Stored data:
·····

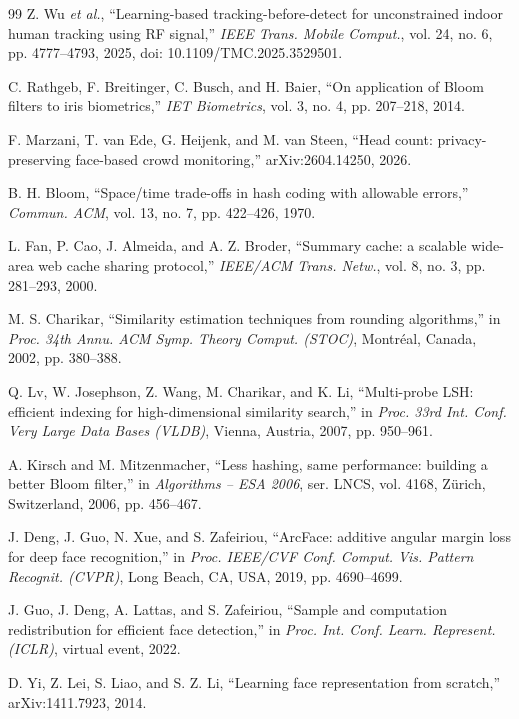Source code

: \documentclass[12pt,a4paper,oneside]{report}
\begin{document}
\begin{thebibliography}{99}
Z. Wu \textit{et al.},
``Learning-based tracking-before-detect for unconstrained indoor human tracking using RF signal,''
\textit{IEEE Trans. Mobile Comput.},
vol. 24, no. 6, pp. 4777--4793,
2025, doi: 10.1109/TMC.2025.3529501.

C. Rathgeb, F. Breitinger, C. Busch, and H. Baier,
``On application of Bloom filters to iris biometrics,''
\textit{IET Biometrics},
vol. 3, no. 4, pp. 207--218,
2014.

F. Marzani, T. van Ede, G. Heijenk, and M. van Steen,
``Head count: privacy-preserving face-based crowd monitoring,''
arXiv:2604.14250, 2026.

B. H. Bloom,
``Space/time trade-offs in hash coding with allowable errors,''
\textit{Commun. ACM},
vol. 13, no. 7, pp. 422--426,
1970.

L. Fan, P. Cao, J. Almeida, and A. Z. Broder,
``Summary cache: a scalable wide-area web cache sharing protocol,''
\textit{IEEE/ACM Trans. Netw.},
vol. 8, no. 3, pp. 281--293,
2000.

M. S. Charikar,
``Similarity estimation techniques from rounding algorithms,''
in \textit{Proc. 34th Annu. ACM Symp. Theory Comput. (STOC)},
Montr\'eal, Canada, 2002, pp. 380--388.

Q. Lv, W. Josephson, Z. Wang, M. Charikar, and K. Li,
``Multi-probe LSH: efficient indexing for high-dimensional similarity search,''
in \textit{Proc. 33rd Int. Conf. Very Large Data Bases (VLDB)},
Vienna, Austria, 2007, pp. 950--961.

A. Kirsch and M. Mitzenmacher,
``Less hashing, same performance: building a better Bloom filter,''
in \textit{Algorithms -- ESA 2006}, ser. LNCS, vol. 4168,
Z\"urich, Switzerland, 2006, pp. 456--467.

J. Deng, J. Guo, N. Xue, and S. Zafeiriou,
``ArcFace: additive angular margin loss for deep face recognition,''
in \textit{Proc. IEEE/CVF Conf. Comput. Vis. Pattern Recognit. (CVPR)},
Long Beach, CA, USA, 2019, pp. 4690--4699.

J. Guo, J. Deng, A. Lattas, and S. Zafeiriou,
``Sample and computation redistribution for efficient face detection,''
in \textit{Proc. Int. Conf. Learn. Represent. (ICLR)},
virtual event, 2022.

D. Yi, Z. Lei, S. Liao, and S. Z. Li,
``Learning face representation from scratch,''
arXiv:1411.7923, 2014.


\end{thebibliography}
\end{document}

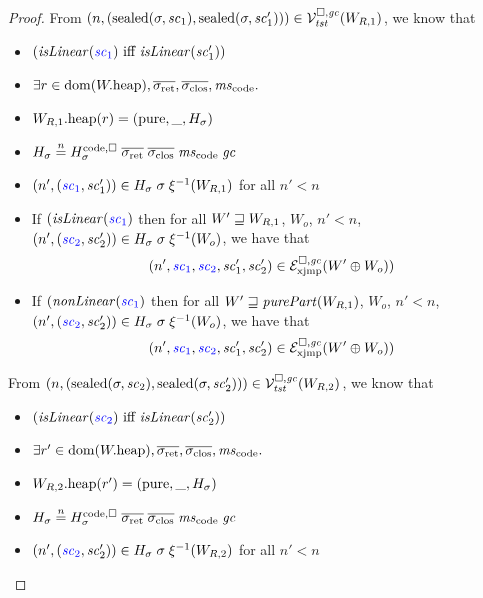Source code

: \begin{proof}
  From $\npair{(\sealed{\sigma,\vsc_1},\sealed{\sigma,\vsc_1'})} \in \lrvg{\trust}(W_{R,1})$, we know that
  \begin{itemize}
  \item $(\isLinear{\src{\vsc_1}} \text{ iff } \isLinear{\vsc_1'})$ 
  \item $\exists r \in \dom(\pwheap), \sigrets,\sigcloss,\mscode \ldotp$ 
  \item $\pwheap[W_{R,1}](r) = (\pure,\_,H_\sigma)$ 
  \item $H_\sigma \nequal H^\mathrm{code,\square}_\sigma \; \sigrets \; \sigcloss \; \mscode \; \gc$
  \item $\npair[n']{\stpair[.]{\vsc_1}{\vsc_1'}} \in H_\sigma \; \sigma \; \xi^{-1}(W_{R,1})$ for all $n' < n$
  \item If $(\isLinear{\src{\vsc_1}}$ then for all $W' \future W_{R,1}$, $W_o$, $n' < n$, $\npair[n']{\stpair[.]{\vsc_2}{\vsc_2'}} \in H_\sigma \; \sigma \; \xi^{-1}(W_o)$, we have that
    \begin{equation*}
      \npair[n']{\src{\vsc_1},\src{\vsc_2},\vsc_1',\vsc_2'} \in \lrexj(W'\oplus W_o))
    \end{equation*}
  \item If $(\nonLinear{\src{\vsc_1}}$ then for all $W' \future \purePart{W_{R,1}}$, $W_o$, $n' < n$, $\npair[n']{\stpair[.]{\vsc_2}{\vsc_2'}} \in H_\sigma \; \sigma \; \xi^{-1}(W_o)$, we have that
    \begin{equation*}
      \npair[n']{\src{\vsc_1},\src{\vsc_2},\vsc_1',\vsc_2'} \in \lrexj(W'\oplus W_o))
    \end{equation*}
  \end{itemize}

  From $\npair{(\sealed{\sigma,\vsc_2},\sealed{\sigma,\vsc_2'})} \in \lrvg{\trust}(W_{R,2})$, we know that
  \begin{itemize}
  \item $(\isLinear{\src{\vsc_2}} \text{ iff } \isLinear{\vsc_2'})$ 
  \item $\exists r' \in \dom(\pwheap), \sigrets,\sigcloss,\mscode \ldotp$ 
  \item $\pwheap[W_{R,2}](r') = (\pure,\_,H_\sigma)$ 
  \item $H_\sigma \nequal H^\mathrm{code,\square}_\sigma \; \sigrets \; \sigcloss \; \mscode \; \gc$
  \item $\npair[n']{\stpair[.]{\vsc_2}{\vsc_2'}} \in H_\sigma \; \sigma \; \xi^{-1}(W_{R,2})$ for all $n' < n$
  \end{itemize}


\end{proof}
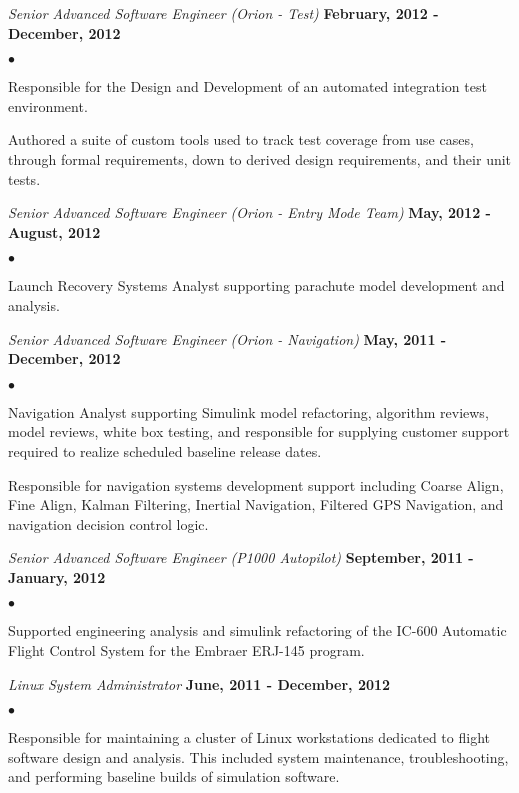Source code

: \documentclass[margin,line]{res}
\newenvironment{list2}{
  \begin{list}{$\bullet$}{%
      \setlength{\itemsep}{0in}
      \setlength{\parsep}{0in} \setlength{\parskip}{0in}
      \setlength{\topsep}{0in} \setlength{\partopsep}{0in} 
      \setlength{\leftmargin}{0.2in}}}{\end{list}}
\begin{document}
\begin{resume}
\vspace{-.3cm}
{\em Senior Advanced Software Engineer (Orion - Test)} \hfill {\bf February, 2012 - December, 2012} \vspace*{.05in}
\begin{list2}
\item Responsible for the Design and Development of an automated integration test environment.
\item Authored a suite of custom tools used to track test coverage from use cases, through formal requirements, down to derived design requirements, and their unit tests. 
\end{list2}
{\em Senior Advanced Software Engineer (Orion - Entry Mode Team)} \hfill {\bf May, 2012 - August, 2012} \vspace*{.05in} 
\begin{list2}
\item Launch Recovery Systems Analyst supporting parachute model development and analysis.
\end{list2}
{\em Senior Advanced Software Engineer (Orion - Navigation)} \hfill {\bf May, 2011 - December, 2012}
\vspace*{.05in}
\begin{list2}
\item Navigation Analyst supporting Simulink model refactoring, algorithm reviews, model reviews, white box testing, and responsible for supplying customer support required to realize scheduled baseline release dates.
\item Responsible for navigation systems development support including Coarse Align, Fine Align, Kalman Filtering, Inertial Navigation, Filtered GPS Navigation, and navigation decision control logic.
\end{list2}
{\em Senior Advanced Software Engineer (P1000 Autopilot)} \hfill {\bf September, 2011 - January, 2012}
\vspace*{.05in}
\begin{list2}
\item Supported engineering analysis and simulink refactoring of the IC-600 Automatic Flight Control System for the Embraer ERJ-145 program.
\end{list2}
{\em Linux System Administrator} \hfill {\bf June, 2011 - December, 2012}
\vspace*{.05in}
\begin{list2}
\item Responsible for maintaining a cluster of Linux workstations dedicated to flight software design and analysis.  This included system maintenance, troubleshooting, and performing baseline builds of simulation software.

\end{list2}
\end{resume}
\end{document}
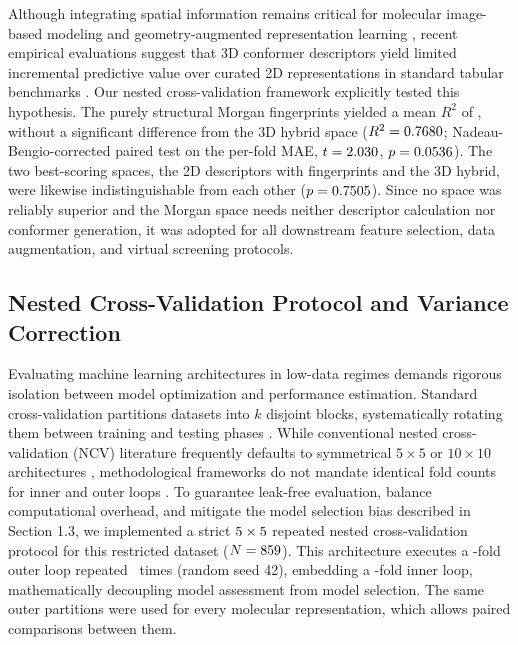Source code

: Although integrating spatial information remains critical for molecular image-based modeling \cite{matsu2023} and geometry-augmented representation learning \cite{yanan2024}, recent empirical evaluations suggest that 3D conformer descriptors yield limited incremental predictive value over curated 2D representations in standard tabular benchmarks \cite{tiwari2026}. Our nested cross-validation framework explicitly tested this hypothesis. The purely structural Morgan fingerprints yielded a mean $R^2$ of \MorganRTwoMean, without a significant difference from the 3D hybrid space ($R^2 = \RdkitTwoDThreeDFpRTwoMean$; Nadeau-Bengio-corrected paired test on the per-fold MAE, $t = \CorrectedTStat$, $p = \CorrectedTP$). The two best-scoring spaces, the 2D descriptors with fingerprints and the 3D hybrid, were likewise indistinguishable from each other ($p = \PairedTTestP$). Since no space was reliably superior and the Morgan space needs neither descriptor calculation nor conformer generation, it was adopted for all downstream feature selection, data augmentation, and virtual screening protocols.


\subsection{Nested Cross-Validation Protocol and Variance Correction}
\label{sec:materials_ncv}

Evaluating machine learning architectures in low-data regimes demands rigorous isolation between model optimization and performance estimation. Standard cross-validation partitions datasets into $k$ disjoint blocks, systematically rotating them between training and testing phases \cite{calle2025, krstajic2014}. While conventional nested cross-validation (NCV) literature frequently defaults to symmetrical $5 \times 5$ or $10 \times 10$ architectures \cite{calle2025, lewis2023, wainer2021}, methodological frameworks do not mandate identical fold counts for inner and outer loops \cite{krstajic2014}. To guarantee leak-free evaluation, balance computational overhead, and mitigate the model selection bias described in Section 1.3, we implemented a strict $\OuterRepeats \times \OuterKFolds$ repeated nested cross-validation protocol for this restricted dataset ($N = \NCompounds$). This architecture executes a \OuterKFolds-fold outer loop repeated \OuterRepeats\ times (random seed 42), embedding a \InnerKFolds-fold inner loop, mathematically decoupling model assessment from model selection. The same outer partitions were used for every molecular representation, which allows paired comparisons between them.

·····

■ Task objective
Your answer should consist only of the number of lines in the entries above that include "arXiv".

■ Response
2